In response to revelations during our state’s tobacco litigation in the 1990s about the excessive contingency fees awarded and the political payoffs that accompanied them, and the subsequent conviction and imprisonment of former Texas Attorney General Dan Morales for illegally attempting to divert $500 million in fees to a friend, Texas legislators overhauled the rules applying to government agencies hiring outside lawyers.
The new rules require that contingency fee contracts be submitted to the Comptroller for “review and approval.” They also specify a maximum contingency fee of 35 percent, strict requirements for keeping billing records, and a prescribed method for calculating fees.
In a 2012 decision involving litigation by counties relating to the mortgage crisis, a federal court affirmed that requirements under Texas law “must be satisfied before a Texas county can retain outside counsel on a contingency fee basis.”
That same year, a state court judge voided a contract between Harris County and its contingency-fee lawyers that had not secured the required approval.
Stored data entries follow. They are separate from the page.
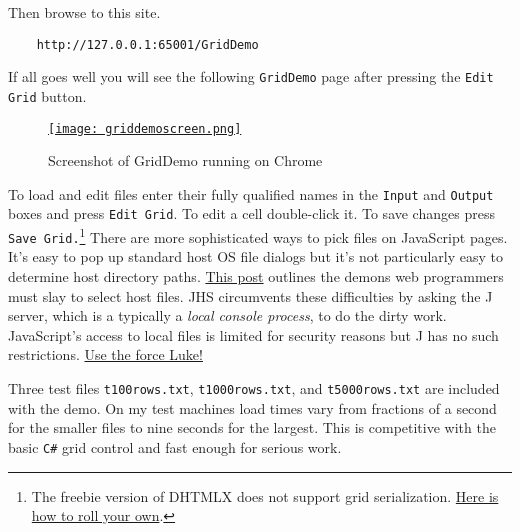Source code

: \noindent Then browse to this site.

\begin{tcolorbox}[breakable, size=fbox, boxrule=1pt, pad at break*=1mm,colback=cellbackground, colframe=cellborder]
\begin{verbatim}
    http://127.0.0.1:65001/GridDemo
\end{verbatim}
\end{tcolorbox}

\noindent If all goes well you will see the following \texttt{GridDemo} page after
pressing the \texttt{Edit Grid} button.



\captionsetup[figure]{labelformat=empty}
\begin{figure}[htbp]
\centering
\href{http://bakerjd99.wordpress.com/2012/12/03/jhs-with-the-dhtmlx-grid/griddemoscreen/}{\texttt{[image: griddemoscreen.png]}}
\caption{Screenshot of GridDemo running on Chrome}
\label{fig:3467X0}
\end{figure}


To load and edit files enter their fully qualified names in the
\texttt{Input} and \texttt{Output} boxes and press \texttt{Edit Grid}.
To edit a cell double-click it. To save changes press
\texttt{Save Grid.}\footnote{
 The freebie version of DHTMLX does not support grid serialization.
  \href{http://bakerjd99.wordpress.com/2012/12/04/more-about-jhs-with-dhtmlx-the-grid/}{Here
  is how to roll your own}.
} There are more
sophisticated ways to pick files on JavaScript pages. It's easy to pop
up standard host OS file dialogs but it's not particularly easy to
determine host directory paths.
\href{http://robertnyman.com/2010/12/16/utilizing-the-html5-file-api-to-choose-upload-preview-and-see-progress-for-multiple-files/}{This
post} outlines the demons web programmers must slay to select host
files. JHS circumvents these difficulties by asking the J server, which
is a typically a \emph{local console process}, to do the dirty work.
JavaScript's access to local files is limited for security reasons but J
has no such restrictions.
\href{http://www.youtube.com/watch?v=-fSj6LxsZes}{Use the force Luke!}

Three test files \texttt{t100rows.txt}, \texttt{t1000rows.txt}, and
\texttt{t5000rows.txt} are included with the demo. On my test machines
load times vary from fractions of a second for the smaller files to nine
seconds for the largest. This is competitive with the basic \texttt{C\#}
grid control and fast enough for serious work.

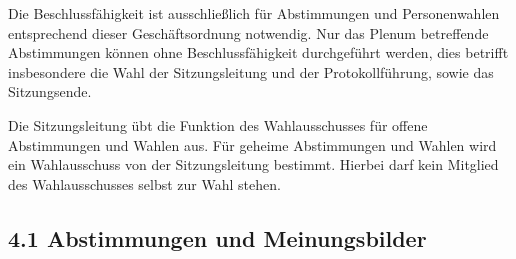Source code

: \documentclass[12pt,oneside]{scrartcl}
\begin{document}
Die Beschlussfähigkeit ist ausschließlich für Abstimmungen und Personenwahlen
entsprechend dieser Geschäftsordnung notwendig.
Nur das Plenum betreffende Abstimmungen können ohne Beschlussfähigkeit
durchgeführt werden, dies betrifft insbesondere die Wahl der Sitzungsleitung und der
Protokollführung, sowie das Sitzungsende.

Die Sitzungsleitung übt die Funktion des Wahlausschusses für offene Abstimmungen und
Wahlen aus. Für geheime Abstimmungen und Wahlen wird ein Wahlausschuss von der
Sitzungsleitung bestimmt. Hierbei darf kein Mitglied des Wahlausschusses selbst zur
Wahl stehen.


\subsection{4.1 Abstimmungen und Meinungsbilder%
  \label{abstimmungen-und-meinungsbilder}%
}
\end{document}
Six years later, some of our county officials – and the lawyers courting them for contracts – still haven’t learned that lesson.
Having succumbed to the blandishments of plaintiffs attorneys peddling opioid lawsuits, public officials in some Texas counties have signed eagerly, and perhaps too hastily, on the dotted line of contingency-fee contracts, in the process neglecting to get the Comptroller’s approval.
Contracts that the law firms of Haley & Olson and Harrison Davis Steakley Morrison Jones signed with Montgomery County and more than a dozen other Texas counties were never submitted to the Comptroller for review and could ultimately be invalidated.
Montgomery County Assistant District Attorney John J. McKinney’s reply to a recent request for required billing records was that “no documents exist that are responsive.”
Without “responsive” documents, neither county officials nor the taxpayers they work for can determine if time and expenses are being calculated properly. Nor can they ensure that counties sharing representation by the same counsel are not each being billed in full for work done for them collectively.